5. Organizational Approach and Scope of Work

Climate Resilience DWG Mission and Role:

The Climate Resilience DWG will concern itself with technology and technology policy issues, focusing on geospatial information and technology interests as related to climate mitigation and adaptation as well as the means by which those issues can be appropriately factored into the OGC standards development process.

The mission of the Climate Resilience DWG is to identify geospatial interoperability issues and challenges that impede climate action, then examine ways in which those challenges can be met through application of existing OGC Standards, or through development of new geospatial interoperability standards under the auspices of OGC.

The role of the Climate Resilience DWG is to serve as a forum within OGC for climate related geo-informatics; to present, refine, and focus interoperability-related climate issues within the Technical Committee; and to serve where appropriate as a liaison to other industry, government, independent, research, and standards organizations active within the domains impacted by climate.

6. Climate Resilience DWG Business Goals

The Climate Resilience DWG will need to establish a set of business goals that frame the basis for determining the nature and type of recommendations made to OGC, framed around the above mentioned business issues.
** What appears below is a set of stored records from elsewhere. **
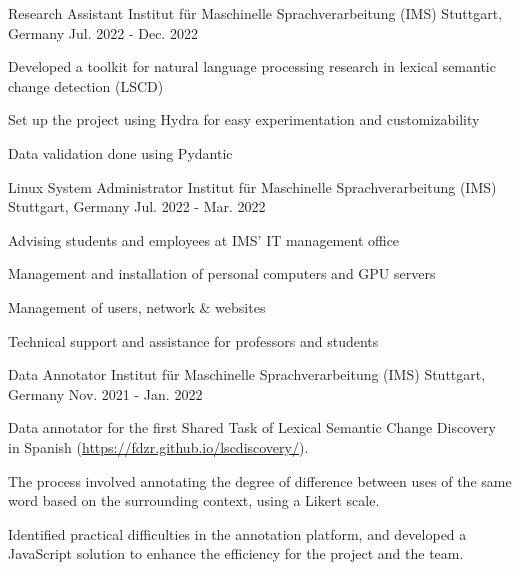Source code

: \begin{cventries}
  \cventry
    {Research Assistant} %
    {Institut für Maschinelle Sprachverarbeitung (IMS)} %
    {Stuttgart, Germany} %
    {Jul. 2022 - Dec. 2022} %
    {
      \begin{cvitems} %
        \item Developed a toolkit for natural language processing research in lexical semantic change detection (LSCD)
        \item Set up the project using Hydra for easy experimentation and customizability
        \item Data validation done using Pydantic
      \end{cvitems}
    }

  \cventry
    {Linux System Administrator} %
    {Institut für Maschinelle Sprachverarbeitung (IMS)} %
    {Stuttgart, Germany} %
    {Jul. 2022 - Mar. 2022} %
    {
      \begin{cvitems} %
        \item Advising students and employees at IMS' IT management office
        \item Management and installation of personal computers and GPU servers
        \item Management of users, network \& websites
        \item Technical support and assistance for professors and students
      \end{cvitems}
    }

  \cventry
    {Data Annotator} %
    {Institut für Maschinelle Sprachverarbeitung (IMS)} %
    {Stuttgart, Germany} %
    {Nov. 2021 - Jan. 2022} %
    {
      \begin{cvitems} %
        \item Data annotator for the first Shared Task of Lexical Semantic Change Discovery in Spanish (\url{https://fdzr.github.io/lscdiscovery/}). 
        \item The process involved annotating the degree of difference between uses of the same word based on the surrounding context, using a Likert scale.
		\item Identified practical difficulties in the annotation platform, and developed a JavaScript solution to enhance the efficiency for the project and the team.
      \end{cvitems}
    }


\end{cventries}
The DWG will be in orientation of the United Nations climate policy frames with respect of their regional or national interpretations and appropriate policies. Examples of the types of discussion for framing goals include the following.

  1. Efforts should focus on working climate resilience issues and problems that result in a net gain for the community.

  2. Minimize technical distinctions between Climate Resilience Information Systems that use geography, as this can lead to artificial barriers that limit the potential of all segments of the information community to come together and fully prosper.

  3. Avoid placing artificial technical barriers on use of data required for climate actions.

  4. Establish the means by which OGC can achieve interoperability and yet preserve the proprietary nature of data.

  5. Define the supporting infrastructure for the community to achieve these goals.

6.1. Activities planned for Climate Resilience DWG:

Activities to be undertaken by the Climate Resilience DWG include but are not limited to:

  1. Identify the OGC interface standards and encodings useful to apply FAIR concepts to climate change services platforms;

  2. Liaise with other OGC Working Groups (WGs) to drive standards evolution;

  3. Promote the usage of the aforementioned standards with climate change service providers and policy makers addressing international regional and local needs;

  4. Liaise with external groups working on technologies relevant to establishing ecosystems of EO Exploitation Platforms;

  5. Liaise with external groups working on relevant technologies;

  6. Publish OGC White Papers, Discussion Papers or Best Practices on interoperable interfaces for climate change services;

  7. Provide software toolkits to facilitate the deployment of climate change services platforms.